天気や気象を表現する言葉については、いわゆる気象庁が天気予報などで使う「予報用語」と、予報用語ではないけれど、ニュースなどの放送で使われる表現、あるいは小説や歌詞などで生み出されている言葉など、いくつかの種類があります。
気象庁の予報用語については、各種メディアからさまざまな形で提供される天気予報などが、誰にでも正確に伝わるように定めている、とのこと。以下の4つの観点から決められているようです。気象庁HPより引用・抜粋します。
1 「明確さ」
情報の受け手に正確に伝わるように意味の明確な用語を用いることにしています。
ただし、予報用語の「明確さ」のなかには、技術的な限界を超えてまで時間や場所を特定するのではなく、予報の持つ「不確かさ」を一定のルールに基づいて表現するという意味も含めています(所により、一時、時々など)。
2 「平易さ」
天気予報などは広く一般の人を対象として発表していますので、専門的な用語は最小限とし、誰にでも理解できるような用語を選択するようにしています。
3 「聞き取りやすさ」
気象に関する情報は活字として伝達されるばかりではなく、ラジオ・テレビなど音声でも提供されます。文字では一目瞭然な用語でも、音声にすると意味を取り違えたり、わかりにくくなったりするものがあるため、音声で伝えることも意識した用語を用いるようにしています。
4 「時代への適応」
本来、用語は時代とともに変化し、時代の求めに応じて新しい用語が生まれます。時代に適応しなくなったものは予報用語としては不適当です。予報用語の選択にあたっては、固定的にとらえずに、社会一般の言語感覚と遊離しないようにしています。

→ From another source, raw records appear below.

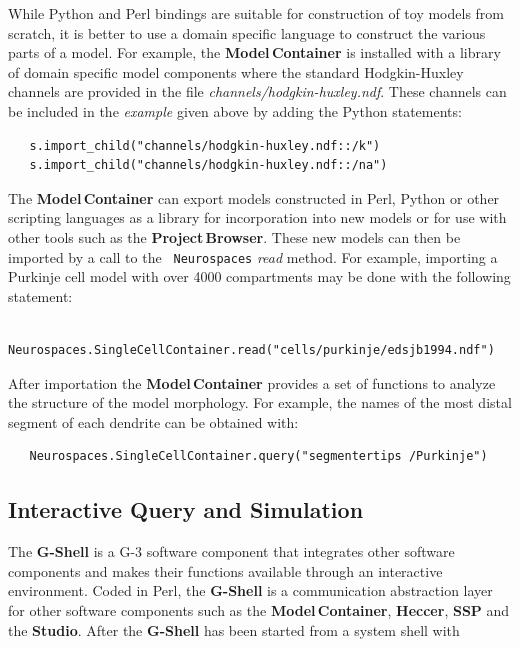 \documentclass[12pt]{article}
\begin{document}
\vspace*{1cm}

While Python and Perl bindings are suitable for construction of toy
models from scratch, it is better to use a domain specific language to
construct the various parts of a model. For example, the {\bf
  Model\,Container} is installed with a library of domain specific
model components where the standard Hodgkin-Huxley channels are
provided in the file {\it channels/hodgkin-huxley.ndf}.  These
channels can be included in the {\it example} given above by adding
the Python statements:

{\footnotesize
\begin{verbatim}
   s.import_child("channels/hodgkin-huxley.ndf::/k")
   s.import_child("channels/hodgkin-huxley.ndf::/na")
\end{verbatim}
}

The {\bf Model\,Container} can export models constructed in Perl, Python or other
scripting languages as a library for incorporation into new models or
for use with other tools such as the {\bf Project\,Browser}.
These new models can then be imported by a call to the {\tt
  Neurospaces} {\it read} method. For example, importing a Purkinje
cell model with over 4000 compartments may be done with the following
statement:

{\footnotesize
\begin{verbatim}
   Neurospaces.SingleCellContainer.read("cells/purkinje/edsjb1994.ndf")
\end{verbatim}
}

After importation the {\bf Model\,Container} provides a set of
functions to analyze the structure of the model morphology.  For
example, the names of the most distal segment of each dendrite can be
obtained with:

{\footnotesize
\begin{verbatim}
   Neurospaces.SingleCellContainer.query("segmentertips /Purkinje")
\end{verbatim}
}

\subsection{Interactive Query and Simulation}

The {\bf G-Shell} is a G-3 software component that integrates other
software components and makes their functions available through an
interactive environment.  Coded in Perl, the {\bf G-Shell} is a
communication abstraction layer for other software components such as
the {\bf Model\,Container}, {\bf Heccer}, {\bf SSP} and the {\bf
  Studio}.  After the {\bf G-Shell} has been started from a system
shell with
\end{document}
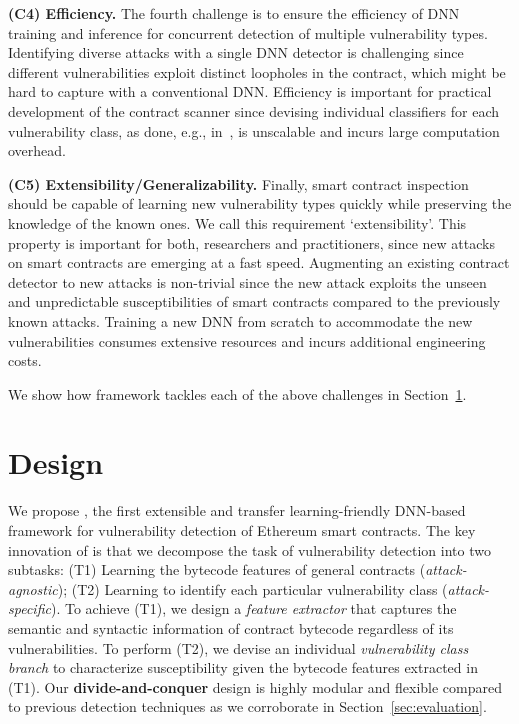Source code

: \vspace{0.1em}
\textbf{(C4) Efficiency.} 
The fourth challenge is to ensure the efficiency of DNN training and inference for concurrent detection of multiple vulnerability types. Identifying diverse attacks with a single DNN detector is challenging since different vulnerabilities exploit distinct loopholes in the contract, which might be hard to capture with a conventional DNN.
Efficiency is important for practical development of the contract scanner since devising individual classifiers for each vulnerability class, as done, e.g., in~\cite{rw_contractward}, is unscalable and incurs large computation overhead. 

\vspace{0.2em}
\textbf{(C5) Extensibility/Generalizability.} 
Finally, smart contract inspection should be capable of learning new vulnerability types quickly while preserving the knowledge of the known ones. We call this requirement `extensibility'. 
This property is important for both, researchers and practitioners, since new attacks on smart contracts are emerging at a fast speed.
Augmenting an existing contract detector to new attacks is non-trivial since the new attack exploits the unseen and unpredictable susceptibilities of smart contracts compared to the previously known attacks.
Training a new DNN from scratch to accommodate the new vulnerabilities consumes extensive resources and incurs additional engineering costs. 

We show how \sys{} framework tackles each of the above challenges in Section~\ref{sec:design}. 
\vspace{-0.1em}
\section{\sys{} Design}
\label{sec:design}
We propose \sys{}, the first {extensible} and {transfer learning-friendly} DNN-based framework for vulnerability detection of Ethereum smart contracts. 
The key innovation of \sys{} is that we {decompose} the task of vulnerability detection into two subtasks: (T1) Learning the bytecode features of general contracts (\textit{attack-agnostic}); (T2) Learning to identify each particular vulnerability class (\textit{attack-specific}). To achieve (T1), we design a \textit{feature extractor} that captures the semantic and syntactic information of contract bytecode regardless of its vulnerabilities. To perform (T2), we devise an individual \textit{vulnerability class branch} to characterize susceptibility given the bytecode features extracted in (T1). Our \textbf{divide-and-conquer} design is highly modular and flexible compared to previous detection techniques as we corroborate in Section~\ref{sec:evaluation}.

このような観点から定めた予報用語のうち、特に日々の天気予報、注意報・警報などによく使われているものを示します。
これらを参考にして、天気予報などをより有効に利用していただきますようお願いします。
なるほど、時代の適応もされているんですね!例えばテレビなどで、わかりやすい絵が描いてあるボードを使ったりしていると、目から入ってくる情報もあって、音声だけよりも理解がしやすいということもあるでしょう。今回は予報用語に限らず、天気を表現する言葉がたくさんあることに注目してみたいと思います。
■「晴れ」の表現
「五月晴れ」(さつきばれ)
以前は「梅雨時期の合間の晴天」を意味していましたが、現在は「5月のすがすがしい晴天」を表現する言葉としても使われています。もともと「五月=さつき」は陰暦5月(現在の6月)の呼び名です。
「日本晴れ」(にほんばれ)
雲ひとつ無く晴れ渡った空を表現する言葉です。雲がまるでない空一面真っ青!という瞬間、気持ちよさそうですよね。
「清和」(せいわ)
陰暦4月1日の異名。晴れてのどかな様子、なごやかなこと。ちなみに858年10月7日に大56代天皇として在位された天皇は「清和天皇」でした。
「炎天」(えんてん)
文字を見ただけで「猛暑」を思い浮かべてしまいそうですが、夏の日差しが強く、焼き付けるような空を表現する言葉です。「かんかん照り」(かんかんでり)なども同じような状態を表している言葉ですね。
■「快晴」と「晴れ」は、どう見分けるの?
さて、晴れの表現をいくつかご紹介したところで質問です。「快晴」と「晴れ」の違いってなんだかご存知でしょうか? それはズバリ!「雲の割合」です。空全体を見回した時に雲がどれくらい見えるか?ということで、予報官が目で確認をしているとのこと。ちなみに空を10としたとき、雲の量が0~1程度(1割以下)が「快晴」、2~8程度が「晴れ」。えっ!8割程度も雲があるのに「晴れ」?とはちょっと驚きですが、ちなみに「曇り」とは9割以上があって太陽も殆ど隠れてしまっている状態のこと、だそう。じゃあ「日が射す(ひがさす)」は?というと、雲の量が9割以上の「曇り」で青空が見える状態と定義されています。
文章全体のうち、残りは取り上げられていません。